Simple Linguistic Inferences of Large Language Models (LLMs): Blind Spots and Blinds
Victoria Basmov, Yoav Goldberg, Reut Tsarfaty

TL;DR
This paper evaluates large language models' ability to perform simple linguistic inference tasks, revealing significant blind spots where models struggle with entailments and the influence of syntactic structures, despite their advanced language understanding.
Contribution
It introduces targeted evaluation sets for simple inference tasks and demonstrates that LLMs have notable blind spots influenced by syntactic embedding and presupposition triggers.
Findings
Models show moderate to low performance on inference tasks.
Embedding in certain syntactic structures confuses models and affects entailment predictions.

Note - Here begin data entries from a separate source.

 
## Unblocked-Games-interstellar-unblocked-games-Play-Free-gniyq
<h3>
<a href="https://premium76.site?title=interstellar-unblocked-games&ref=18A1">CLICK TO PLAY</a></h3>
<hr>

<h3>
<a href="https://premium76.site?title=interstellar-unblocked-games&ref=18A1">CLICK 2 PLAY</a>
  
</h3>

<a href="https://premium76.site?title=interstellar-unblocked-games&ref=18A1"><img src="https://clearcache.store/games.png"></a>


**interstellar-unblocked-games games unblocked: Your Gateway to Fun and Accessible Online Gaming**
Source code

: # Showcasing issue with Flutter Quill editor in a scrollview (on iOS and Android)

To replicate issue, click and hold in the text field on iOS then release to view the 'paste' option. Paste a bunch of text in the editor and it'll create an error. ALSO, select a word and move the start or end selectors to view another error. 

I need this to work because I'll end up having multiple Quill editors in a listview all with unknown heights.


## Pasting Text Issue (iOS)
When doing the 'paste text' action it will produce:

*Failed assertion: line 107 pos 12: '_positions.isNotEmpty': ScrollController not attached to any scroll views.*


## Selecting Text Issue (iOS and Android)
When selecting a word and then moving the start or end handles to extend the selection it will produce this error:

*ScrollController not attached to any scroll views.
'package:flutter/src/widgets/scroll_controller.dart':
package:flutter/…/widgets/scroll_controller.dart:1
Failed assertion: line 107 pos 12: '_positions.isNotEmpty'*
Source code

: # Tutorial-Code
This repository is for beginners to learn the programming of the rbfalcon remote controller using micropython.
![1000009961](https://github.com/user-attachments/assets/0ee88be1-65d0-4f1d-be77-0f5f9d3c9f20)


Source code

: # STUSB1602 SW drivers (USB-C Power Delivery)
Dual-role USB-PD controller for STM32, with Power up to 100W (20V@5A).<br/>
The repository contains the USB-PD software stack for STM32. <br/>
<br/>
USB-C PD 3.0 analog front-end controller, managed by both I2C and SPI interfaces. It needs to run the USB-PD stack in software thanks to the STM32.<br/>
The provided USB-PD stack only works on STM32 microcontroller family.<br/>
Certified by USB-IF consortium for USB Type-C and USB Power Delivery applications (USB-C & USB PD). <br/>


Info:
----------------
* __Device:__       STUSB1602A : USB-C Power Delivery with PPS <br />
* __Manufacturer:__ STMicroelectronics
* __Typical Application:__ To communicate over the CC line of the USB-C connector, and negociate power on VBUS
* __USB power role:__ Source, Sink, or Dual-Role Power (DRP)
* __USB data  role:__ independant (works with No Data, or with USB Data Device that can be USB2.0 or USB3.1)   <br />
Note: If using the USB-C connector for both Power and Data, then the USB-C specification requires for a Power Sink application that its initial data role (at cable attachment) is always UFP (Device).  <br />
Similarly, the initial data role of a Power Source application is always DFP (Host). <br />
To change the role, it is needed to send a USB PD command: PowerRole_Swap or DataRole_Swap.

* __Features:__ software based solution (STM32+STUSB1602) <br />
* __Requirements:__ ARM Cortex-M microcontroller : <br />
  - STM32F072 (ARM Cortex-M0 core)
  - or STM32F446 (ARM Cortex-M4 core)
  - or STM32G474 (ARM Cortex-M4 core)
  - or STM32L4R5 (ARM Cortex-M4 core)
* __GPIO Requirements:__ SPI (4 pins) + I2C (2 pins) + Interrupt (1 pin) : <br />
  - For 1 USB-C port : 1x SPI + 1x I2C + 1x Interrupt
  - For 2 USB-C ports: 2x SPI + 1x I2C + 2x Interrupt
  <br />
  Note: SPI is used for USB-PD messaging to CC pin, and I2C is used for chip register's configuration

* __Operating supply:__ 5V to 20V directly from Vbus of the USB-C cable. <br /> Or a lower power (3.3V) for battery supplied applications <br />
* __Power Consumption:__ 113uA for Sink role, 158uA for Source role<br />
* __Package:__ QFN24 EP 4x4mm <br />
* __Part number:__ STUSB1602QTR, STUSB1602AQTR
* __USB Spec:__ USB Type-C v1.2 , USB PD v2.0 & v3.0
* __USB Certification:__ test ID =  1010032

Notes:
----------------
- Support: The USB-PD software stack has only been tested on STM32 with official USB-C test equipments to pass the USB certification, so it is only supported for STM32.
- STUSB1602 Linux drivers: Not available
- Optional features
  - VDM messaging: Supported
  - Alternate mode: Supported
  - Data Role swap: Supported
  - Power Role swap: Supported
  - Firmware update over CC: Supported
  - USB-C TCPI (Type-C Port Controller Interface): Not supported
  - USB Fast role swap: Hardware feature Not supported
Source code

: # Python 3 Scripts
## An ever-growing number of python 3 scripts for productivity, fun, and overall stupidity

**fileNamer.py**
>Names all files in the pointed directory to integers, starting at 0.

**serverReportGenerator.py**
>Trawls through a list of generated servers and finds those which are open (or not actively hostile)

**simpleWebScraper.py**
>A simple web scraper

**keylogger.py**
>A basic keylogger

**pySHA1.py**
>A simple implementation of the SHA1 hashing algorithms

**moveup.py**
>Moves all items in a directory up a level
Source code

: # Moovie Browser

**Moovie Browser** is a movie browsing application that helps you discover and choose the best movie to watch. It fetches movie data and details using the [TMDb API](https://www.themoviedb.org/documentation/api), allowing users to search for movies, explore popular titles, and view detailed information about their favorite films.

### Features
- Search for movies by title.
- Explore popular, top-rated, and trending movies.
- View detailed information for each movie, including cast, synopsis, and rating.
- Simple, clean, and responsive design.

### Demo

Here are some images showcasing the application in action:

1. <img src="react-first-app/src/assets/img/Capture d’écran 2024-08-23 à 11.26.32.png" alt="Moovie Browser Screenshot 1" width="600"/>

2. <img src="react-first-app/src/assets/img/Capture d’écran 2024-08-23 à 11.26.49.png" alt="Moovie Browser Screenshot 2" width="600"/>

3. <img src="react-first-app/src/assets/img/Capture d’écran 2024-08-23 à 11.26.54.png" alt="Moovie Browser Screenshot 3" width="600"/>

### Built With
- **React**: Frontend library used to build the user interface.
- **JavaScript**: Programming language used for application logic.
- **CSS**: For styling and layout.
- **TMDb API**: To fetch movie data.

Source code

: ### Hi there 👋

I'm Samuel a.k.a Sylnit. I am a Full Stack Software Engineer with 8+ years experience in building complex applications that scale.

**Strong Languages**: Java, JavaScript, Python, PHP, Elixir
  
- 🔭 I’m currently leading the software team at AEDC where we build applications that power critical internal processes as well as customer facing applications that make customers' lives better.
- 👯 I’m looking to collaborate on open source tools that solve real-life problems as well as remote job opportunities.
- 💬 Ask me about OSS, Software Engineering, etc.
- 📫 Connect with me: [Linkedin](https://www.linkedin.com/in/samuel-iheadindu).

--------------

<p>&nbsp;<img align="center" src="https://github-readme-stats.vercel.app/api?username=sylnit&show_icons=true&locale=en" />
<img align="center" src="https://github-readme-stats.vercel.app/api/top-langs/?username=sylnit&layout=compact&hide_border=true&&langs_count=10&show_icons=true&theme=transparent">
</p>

Even strong LLMs have blind spots regarding specific entailment types.
Abstract
We evaluate LLMs' language understanding capacities on simple inference tasks that most humans find trivial. Specifically, we target (i) grammatically-specified entailments, (ii) premises with evidential adverbs of uncertainty, and (iii) monotonicity entailments. We design evaluation sets for these tasks and conduct experiments in both zero-shot and chain-of-thought setups, and with multiple prompts and LLMs. The models exhibit moderate to low performance on these evaluation sets. Subsequent experiments show that embedding the premise in syntactic constructions that should preserve the entailment relations (presupposition triggers) or change them (non-factives), further confuses the models, causing them to either under-predict or over-predict certain entailment labels regardless of the true relation, and often disregarding the nature of the embedding context. Overall these results…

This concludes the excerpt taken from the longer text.